Nod. Been there done that, why nail assets from other critical infrastructure sectors (air, rail, chemical, various pipeline) while you are at it? A threat-modeler's wet-dream.
Yep, the more things change the more they stay the same -- like Richard Clarke's Digital Pearl Harbor (yeah you read that right, that is from 2000)
On coming to office, the next president will find that several nations have created information-warfare units, Clarke said.The horror, the horror andt here is some other good stuff from pre-9/11 days when (if you believe Vmyths) there was too much focus on Cyber and not enough on physical.

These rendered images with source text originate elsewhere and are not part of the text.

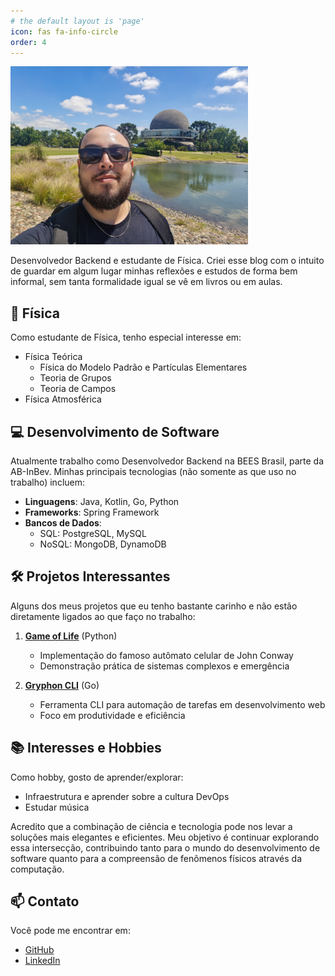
 ```yaml
---
# the default layout is 'page'
icon: fas fa-info-circle
order: 4
---
```


<img src="../assets/images/me.jpg" style="width: 380px;">


Desenvolvedor Backend e estudante de Física. Criei esse blog com o intuito de guardar em algum lugar minhas reflexões e estudos de forma bem informal, sem tanta formalidade igual se vê em livros ou em aulas.

## 🔬 Física

Como estudante de Física, tenho especial interesse em:
- Física Teórica
    - Física do Modelo Padrão e Partículas Elementares
    - Teoria de Grupos
    - Teoria de Campos
- Física Atmosférica

## 💻 Desenvolvimento de Software

Atualmente trabalho como Desenvolvedor Backend na BEES Brasil, parte da AB-InBev. Minhas principais tecnologias (não somente as que uso no trabalho) incluem:

- **Linguagens**: Java, Kotlin, Go, Python
- **Frameworks**: Spring Framework
- **Bancos de Dados**: 
  - SQL: PostgreSQL, MySQL
  - NoSQL: MongoDB, DynamoDB


## 🛠️ Projetos Interessantes

Alguns dos meus projetos que eu tenho bastante carinho e não estão diretamente ligados ao que faço no trabalho:

1. **[Game of Life](https://github.com/franciscofeo/GameOfLife)** (Python)
   - Implementação do famoso autômato celular de John Conway
   - Demonstração prática de sistemas complexos e emergência

2. **[Gryphon CLI](https://github.com/franciscofeo/gryphon-cli)** (Go)
   - Ferramenta CLI para automação de tarefas em desenvolvimento web
   - Foco em produtividade e eficiência

## 📚 Interesses e Hobbies

Como hobby, gosto de aprender/explorar:
- Infraestrutura e aprender sobre a cultura DevOps
- Estudar música

Acredito que a combinação de ciência e tecnologia pode nos levar a soluções mais elegantes e eficientes. Meu objetivo é continuar explorando essa intersecção, contribuindo tanto para o mundo do desenvolvimento de software quanto para a compreensão de fenômenos físicos através da computação.

## 📫 Contato

Você pode me encontrar em:
- [GitHub](https://github.com/franciscofeo)
- [LinkedIn](https://www.linkedin.com/in/francisco-angelo/)
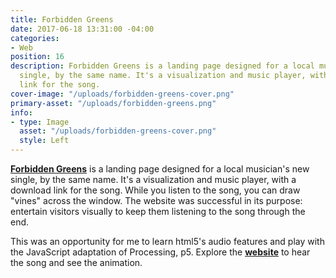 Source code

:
 ```yaml
---
title: Forbidden Greens
date: 2017-06-18 13:31:00 -04:00
categories:
- Web
position: 16
description: Forbidden Greens is a landing page designed for a local musicians new
  single, by the same name. It's a visualization and music player, with a download
  link for the song.
cover-image: "/uploads/forbidden-greens-cover.png"
primary-asset: "/uploads/forbidden-greens.png"
info:
- type: Image
  asset: "/uploads/forbidden-greens-cover.png"
  style: Left
---
```


[**Forbidden Greens**](https://forbidden-greens.netlify.com/) is a landing page designed for a local musician's new single, by the same name. It's a visualization and music player, with a download link for the song. While you listen to the song, you can draw "vines" across the window. The website was successful in its purpose: entertain visitors visually to keep them listening to the song through the end.

This was an opportunity for me to learn html5's audio features and play with the JavaScript adaptation of Processing, p5. Explore the [**website**](https://forbidden-greens.netlify.com/) to hear the song and see the animation.
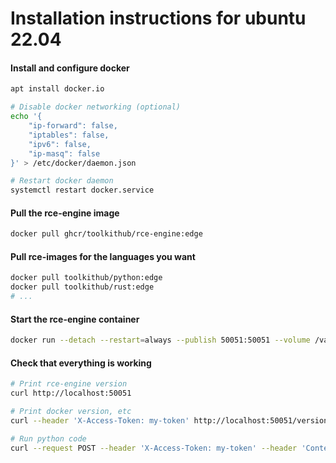 # Installation instructions for ubuntu 22.04

#### Install and configure docker

```bash
apt install docker.io

# Disable docker networking (optional)
echo '{
    "ip-forward": false,
    "iptables": false,
    "ipv6": false,
    "ip-masq": false
}' > /etc/docker/daemon.json

# Restart docker daemon
systemctl restart docker.service
```

#### Pull the rce-engine image

```bash
docker pull ghcr/toolkithub/rce-engine:edge
```

#### Pull rce-images for the languages you want

```bash
docker pull toolkithub/python:edge
docker pull toolkithub/rust:edge
# ...
```

#### Start the rce-engine container

```bash
docker run --detach --restart=always --publish 50051:50051 --volume /var/run/docker.sock:/var/run/docker.sock --env "API_ACCESS_TOKEN=my-token" rce-engine:edge
```

#### Check that everything is working

```bash
# Print rce-engine version
curl http://localhost:50051

# Print docker version, etc
curl --header 'X-Access-Token: my-token' http://localhost:50051/version

# Run python code
curl --request POST --header 'X-Access-Token: my-token' --header 'Content-type: application/json' --data '{"image": "rce-images-python:edge", "payload": {"language": "python", "files": [{"name": "main.py", "content": "print(42)"}]}}' http://localhost:50051/run
```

"These organizations are creating technology to bring down computer networks. Some are doing reconnaissance today on our networks, mapping them," he said.
Another way to improve security throughout the Internet is to create secure lines of communication between the technology industry and the government, Clarke said. That way, they could share information about hackers and viruses without worrying about the public learning about it.That wouldn't be the genesis for those pesky little ISACs we keep hearing about.
Others at the conference expressed the same notion. Harris Miller, president of the Information Technology Association of America, said that a nonprofit organization of 18 companies would be created early next year to share information.
Speaking of public information if you look at the latest press on the attacks against DoD. you'll see the typical meaningless say-nothing article (with a few juicy-sounding leaks from DoD employees) that undermine the credibility of the whole story and reinforce how little is known in the open press. Channeling Rumsfeld (are these known unknowns or unknown knowns?), here are all things that are not known by defense officials:
From LA Times
The defense official said the military also had not learned whether the software's designers may have been specifically targeting computers used by troops in Afghanistan and Iraq.Or maybe, despite the headlines, it is not a cyberattack at all?
Military electronics experts have not pinpointed the source or motive of the attack and could not say whether the destructive program was created by an individual hacker or whether the Russian government may have had some involvement. Defense experts may never be able to answer such questions, officials said.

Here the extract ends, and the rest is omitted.